**What you are asked to do:**
The response should hold each line from the entries below where "handled" is found.

[Dataset entries]
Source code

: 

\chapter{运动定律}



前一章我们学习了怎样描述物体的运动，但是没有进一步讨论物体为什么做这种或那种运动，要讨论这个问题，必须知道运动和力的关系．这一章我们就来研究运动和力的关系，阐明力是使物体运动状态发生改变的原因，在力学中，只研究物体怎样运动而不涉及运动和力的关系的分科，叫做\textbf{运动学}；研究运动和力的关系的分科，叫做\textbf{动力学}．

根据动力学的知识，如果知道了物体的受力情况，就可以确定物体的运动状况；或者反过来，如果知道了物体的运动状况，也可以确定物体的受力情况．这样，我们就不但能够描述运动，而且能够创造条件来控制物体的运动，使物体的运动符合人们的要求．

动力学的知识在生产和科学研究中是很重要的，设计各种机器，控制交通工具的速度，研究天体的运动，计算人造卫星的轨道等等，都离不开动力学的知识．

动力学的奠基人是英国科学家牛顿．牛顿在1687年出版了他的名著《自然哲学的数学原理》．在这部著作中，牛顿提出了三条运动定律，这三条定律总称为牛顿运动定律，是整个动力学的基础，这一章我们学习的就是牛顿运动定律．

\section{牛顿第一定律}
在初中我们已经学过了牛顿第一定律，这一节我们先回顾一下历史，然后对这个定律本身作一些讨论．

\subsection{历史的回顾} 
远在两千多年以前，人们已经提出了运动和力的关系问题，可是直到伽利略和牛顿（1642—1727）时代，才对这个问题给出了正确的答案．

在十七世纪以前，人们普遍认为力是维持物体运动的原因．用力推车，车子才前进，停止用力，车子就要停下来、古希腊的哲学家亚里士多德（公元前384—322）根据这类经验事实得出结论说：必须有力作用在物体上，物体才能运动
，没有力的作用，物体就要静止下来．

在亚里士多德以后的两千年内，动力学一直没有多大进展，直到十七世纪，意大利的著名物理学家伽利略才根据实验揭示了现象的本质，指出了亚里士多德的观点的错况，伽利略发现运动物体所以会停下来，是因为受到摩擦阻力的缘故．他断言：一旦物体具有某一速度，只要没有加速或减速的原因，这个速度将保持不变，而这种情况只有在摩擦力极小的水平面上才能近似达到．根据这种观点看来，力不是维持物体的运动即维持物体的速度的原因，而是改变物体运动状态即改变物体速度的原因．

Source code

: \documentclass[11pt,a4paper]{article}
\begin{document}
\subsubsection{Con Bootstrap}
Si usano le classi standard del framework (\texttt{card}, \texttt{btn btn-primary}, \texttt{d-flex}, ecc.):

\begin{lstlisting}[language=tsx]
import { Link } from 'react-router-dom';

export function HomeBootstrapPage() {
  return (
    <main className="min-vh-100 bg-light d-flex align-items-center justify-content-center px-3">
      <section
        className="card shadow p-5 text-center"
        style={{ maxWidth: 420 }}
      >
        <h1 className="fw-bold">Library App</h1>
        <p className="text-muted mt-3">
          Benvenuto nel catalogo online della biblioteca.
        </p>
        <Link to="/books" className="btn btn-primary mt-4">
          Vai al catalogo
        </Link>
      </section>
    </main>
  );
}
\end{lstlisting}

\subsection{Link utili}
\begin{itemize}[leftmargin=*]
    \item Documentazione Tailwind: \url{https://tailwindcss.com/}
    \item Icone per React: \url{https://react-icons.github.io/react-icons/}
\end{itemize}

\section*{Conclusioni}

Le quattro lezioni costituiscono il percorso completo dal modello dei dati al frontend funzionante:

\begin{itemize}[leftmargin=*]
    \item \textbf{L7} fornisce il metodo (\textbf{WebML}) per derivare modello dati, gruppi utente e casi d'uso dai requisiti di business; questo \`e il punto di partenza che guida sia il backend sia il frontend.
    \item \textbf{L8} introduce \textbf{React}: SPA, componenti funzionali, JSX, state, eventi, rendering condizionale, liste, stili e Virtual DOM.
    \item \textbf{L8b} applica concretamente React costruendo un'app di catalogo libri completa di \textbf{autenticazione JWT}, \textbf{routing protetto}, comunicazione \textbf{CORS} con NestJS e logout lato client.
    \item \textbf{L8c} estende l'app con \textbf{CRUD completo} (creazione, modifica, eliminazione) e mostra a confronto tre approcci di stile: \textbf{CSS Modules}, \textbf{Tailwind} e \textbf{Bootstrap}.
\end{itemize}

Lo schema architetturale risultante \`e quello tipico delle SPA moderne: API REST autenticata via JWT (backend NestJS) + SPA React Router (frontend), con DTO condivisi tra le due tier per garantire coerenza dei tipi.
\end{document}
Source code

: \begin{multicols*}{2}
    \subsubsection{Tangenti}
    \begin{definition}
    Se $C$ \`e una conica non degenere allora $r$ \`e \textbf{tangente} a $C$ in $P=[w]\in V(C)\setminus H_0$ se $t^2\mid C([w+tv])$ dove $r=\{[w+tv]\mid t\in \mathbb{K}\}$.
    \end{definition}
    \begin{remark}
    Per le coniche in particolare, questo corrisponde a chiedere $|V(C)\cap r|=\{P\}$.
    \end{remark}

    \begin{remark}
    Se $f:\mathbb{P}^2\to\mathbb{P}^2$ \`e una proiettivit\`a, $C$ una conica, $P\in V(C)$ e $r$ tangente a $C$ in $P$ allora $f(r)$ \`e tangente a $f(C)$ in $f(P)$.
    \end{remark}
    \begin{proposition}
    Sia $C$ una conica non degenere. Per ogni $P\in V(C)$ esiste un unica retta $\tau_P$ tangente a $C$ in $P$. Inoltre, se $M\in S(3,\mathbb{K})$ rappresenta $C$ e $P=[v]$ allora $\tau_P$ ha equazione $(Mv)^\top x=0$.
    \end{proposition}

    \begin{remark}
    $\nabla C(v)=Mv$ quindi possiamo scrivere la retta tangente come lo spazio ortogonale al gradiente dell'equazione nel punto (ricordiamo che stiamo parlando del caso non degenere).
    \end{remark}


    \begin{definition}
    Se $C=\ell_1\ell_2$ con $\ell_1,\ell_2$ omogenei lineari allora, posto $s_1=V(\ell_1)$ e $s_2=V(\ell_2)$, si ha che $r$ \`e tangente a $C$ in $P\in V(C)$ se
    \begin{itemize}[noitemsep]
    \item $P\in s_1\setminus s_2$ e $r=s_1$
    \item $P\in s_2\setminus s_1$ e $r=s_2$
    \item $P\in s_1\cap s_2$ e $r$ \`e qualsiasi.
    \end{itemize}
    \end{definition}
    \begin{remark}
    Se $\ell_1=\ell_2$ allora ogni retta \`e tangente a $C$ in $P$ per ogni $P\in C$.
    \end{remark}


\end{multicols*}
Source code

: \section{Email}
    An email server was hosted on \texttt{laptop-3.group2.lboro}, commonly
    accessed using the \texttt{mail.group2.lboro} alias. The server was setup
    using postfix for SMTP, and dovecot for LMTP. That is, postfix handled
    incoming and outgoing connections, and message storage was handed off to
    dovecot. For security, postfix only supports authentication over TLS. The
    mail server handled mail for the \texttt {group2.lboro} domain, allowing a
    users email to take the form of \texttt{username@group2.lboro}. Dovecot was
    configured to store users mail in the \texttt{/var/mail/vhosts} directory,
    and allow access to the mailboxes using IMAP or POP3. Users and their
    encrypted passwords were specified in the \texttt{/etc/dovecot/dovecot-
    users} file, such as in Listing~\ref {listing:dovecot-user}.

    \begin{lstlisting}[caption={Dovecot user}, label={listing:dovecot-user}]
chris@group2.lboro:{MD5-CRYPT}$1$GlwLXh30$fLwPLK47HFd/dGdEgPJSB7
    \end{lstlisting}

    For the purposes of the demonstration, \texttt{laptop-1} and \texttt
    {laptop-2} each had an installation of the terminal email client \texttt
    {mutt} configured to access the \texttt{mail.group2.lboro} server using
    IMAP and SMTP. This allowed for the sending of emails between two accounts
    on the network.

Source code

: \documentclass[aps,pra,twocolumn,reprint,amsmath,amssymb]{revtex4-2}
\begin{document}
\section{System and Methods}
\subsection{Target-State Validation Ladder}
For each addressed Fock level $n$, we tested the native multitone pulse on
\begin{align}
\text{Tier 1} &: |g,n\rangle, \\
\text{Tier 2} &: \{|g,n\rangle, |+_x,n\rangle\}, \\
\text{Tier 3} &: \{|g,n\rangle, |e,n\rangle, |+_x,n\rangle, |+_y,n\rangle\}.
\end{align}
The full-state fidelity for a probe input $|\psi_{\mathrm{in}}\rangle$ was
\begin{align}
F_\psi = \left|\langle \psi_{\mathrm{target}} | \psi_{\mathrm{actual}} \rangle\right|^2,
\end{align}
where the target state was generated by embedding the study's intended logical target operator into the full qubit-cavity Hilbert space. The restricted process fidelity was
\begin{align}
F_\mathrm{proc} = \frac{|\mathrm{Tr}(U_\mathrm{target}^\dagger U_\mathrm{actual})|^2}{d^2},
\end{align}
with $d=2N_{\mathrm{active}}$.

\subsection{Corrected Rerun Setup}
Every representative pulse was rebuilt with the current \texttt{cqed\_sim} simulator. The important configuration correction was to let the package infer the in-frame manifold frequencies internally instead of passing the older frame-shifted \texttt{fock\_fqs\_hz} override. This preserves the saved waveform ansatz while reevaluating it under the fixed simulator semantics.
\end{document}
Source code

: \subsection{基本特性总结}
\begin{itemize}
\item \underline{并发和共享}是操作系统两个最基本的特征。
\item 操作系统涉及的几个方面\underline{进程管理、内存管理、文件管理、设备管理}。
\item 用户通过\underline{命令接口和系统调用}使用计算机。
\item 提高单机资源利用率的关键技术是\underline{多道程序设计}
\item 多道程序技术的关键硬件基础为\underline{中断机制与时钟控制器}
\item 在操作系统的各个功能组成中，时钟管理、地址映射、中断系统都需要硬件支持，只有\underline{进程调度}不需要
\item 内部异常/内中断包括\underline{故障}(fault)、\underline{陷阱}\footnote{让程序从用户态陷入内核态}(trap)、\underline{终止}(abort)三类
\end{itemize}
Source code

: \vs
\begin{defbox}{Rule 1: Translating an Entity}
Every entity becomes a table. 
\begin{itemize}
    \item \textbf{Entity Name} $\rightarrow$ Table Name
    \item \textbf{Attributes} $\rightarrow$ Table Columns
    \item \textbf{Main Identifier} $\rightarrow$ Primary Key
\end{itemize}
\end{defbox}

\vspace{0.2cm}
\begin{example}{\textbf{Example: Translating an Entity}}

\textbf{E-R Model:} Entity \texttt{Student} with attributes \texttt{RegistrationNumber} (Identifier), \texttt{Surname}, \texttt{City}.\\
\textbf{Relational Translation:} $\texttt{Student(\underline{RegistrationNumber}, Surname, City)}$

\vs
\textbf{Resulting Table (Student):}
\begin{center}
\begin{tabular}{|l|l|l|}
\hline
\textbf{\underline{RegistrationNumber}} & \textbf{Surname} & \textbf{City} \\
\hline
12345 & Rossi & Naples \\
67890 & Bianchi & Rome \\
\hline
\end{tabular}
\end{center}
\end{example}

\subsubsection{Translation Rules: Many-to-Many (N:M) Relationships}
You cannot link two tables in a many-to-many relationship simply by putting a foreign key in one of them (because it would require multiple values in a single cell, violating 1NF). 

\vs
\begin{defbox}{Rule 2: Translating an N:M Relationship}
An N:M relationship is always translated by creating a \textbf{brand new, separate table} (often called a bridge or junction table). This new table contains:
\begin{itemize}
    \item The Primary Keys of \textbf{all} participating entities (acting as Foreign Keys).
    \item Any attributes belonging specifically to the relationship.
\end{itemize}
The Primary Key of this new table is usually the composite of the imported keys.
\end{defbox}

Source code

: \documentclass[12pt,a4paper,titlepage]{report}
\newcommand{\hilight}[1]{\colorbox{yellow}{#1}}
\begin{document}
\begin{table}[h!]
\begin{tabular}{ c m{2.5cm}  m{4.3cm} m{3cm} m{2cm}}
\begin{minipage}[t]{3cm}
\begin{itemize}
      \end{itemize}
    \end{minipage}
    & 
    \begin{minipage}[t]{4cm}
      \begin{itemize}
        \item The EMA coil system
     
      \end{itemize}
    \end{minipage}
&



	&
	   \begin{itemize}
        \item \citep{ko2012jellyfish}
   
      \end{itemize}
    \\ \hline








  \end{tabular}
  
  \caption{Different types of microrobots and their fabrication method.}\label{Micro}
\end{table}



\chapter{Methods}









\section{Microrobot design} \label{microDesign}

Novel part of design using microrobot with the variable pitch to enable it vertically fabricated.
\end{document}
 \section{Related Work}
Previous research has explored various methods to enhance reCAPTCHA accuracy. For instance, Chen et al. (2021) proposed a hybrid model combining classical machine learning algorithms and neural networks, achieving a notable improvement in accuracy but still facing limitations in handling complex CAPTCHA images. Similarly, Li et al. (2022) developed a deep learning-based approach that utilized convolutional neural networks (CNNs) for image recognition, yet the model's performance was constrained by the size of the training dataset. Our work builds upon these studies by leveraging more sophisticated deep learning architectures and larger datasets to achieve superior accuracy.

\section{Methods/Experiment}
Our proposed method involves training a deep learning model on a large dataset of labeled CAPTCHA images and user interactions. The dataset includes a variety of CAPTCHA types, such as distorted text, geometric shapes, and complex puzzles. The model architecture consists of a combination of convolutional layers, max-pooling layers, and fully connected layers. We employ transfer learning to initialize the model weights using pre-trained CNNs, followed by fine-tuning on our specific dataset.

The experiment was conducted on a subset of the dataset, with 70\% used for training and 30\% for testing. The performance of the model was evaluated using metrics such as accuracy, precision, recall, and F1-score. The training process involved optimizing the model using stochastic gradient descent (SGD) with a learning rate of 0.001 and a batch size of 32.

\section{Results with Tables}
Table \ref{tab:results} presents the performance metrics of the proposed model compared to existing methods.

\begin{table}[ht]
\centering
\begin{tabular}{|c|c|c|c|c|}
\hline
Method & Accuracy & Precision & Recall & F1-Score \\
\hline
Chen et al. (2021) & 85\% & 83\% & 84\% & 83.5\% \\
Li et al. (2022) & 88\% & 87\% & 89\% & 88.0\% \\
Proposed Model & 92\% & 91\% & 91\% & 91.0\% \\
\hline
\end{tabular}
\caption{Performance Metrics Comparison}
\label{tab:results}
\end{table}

**Solution to the exercise:**
    using postfix for SMTP, and dovecot for LMTP. That is, postfix handled
    mail server handled mail for the \texttt {group2.lboro} domain, allowing a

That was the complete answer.